Fs = 44100;                    % Sampling frequency
T = 1/Fs;                     % Sample time
L = 1000;                     % Length of signal
t = (0:L-1)*T;                % Time vector
% Sum of a 50 Hz sinusoid and a 120 Hz sinusoid
y = wavread('c-note2.wav');     
plot(Fs*t(1:50),y(1:50))

xlabel('time (milliseconds)')

NFFT = 2^nextpow2(L); % Next power of 2 from length of y
Y = fft(y,NFFT)/L;
f = Fs/2*linspace(0,1,NFFT/2+1);

% Plot single-sided amplitude spectrum.
plot(f,2*abs(Y(1:NFFT/2+1))) 
title('Single-Sided Amplitude Spectrum of y(t)') 
xlabel('Frequency (Hz)')
ylabel('|Y(f)|')

Here, instead of y=wavread('c-note2.wav'), we had something like y=0.15sin(5x)+0.32cos(50t)+rand(I) (To add noise to the signal).

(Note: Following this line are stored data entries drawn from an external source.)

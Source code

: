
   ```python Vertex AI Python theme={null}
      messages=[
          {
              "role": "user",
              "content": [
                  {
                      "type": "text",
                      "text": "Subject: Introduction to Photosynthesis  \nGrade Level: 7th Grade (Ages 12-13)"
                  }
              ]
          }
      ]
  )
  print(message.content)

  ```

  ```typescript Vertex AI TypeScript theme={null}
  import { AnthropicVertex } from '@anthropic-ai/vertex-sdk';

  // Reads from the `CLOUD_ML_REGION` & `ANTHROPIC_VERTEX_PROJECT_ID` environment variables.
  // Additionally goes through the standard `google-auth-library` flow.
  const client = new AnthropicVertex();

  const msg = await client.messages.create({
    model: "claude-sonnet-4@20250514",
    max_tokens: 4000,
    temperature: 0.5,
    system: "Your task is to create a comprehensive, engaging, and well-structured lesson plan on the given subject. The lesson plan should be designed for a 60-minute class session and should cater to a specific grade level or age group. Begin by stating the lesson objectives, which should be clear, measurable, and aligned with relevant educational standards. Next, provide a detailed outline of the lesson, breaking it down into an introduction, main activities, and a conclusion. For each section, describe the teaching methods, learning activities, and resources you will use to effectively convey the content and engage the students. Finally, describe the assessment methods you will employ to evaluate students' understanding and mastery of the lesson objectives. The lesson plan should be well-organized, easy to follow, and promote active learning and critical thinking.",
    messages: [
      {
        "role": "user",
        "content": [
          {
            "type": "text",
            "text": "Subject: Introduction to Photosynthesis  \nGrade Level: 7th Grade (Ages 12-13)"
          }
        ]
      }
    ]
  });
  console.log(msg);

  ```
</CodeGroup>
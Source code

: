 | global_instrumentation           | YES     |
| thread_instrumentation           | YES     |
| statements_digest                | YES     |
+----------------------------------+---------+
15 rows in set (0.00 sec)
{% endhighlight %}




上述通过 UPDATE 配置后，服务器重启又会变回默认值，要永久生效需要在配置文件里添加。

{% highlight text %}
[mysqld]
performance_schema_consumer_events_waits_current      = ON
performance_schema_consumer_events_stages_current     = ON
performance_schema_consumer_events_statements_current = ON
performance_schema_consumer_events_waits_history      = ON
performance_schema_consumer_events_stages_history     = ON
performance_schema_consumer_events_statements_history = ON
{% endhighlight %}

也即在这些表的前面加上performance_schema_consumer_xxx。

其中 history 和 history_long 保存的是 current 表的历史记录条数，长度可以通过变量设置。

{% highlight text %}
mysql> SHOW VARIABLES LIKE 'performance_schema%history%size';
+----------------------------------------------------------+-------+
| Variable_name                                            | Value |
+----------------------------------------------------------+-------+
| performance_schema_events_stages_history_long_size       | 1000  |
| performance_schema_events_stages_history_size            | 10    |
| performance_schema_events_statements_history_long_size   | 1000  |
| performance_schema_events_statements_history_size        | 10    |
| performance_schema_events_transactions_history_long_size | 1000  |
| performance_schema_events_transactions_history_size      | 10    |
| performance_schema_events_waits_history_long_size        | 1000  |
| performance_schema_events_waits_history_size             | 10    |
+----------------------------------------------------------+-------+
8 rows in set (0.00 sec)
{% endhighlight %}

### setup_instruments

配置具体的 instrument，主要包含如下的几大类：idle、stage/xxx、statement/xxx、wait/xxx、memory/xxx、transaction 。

Is what we are trying to do correct? Can we put a wavread instead of a mathematical signal?

From the graph obtained I want to get the peak frequency of the c-note and check whether it is matching with the actual frequency of a c-note, but I am getting absurd results.

Upvotes: 1

Views: 1400

Answers (1)

hotpaw2
hotpaw2

Reputation: 70673

The pitch of a musical note is very often different from the peak frequency returned by an FFT. Musical notes usually contain a ton of overtones, many often stronger than the pitch frequency, some possibly even slightly inharmonic in frequency. Search for pitch detection or estimation algorithms instead of just looking at the FFT spectrum.

Also, when using an FFT to look at the audio spectrum, the length of the FFT has to be longer than several periods of the lowest frequency of interest. Your FFT length appears to be much too short to resolve 50 Hz (20 mS period).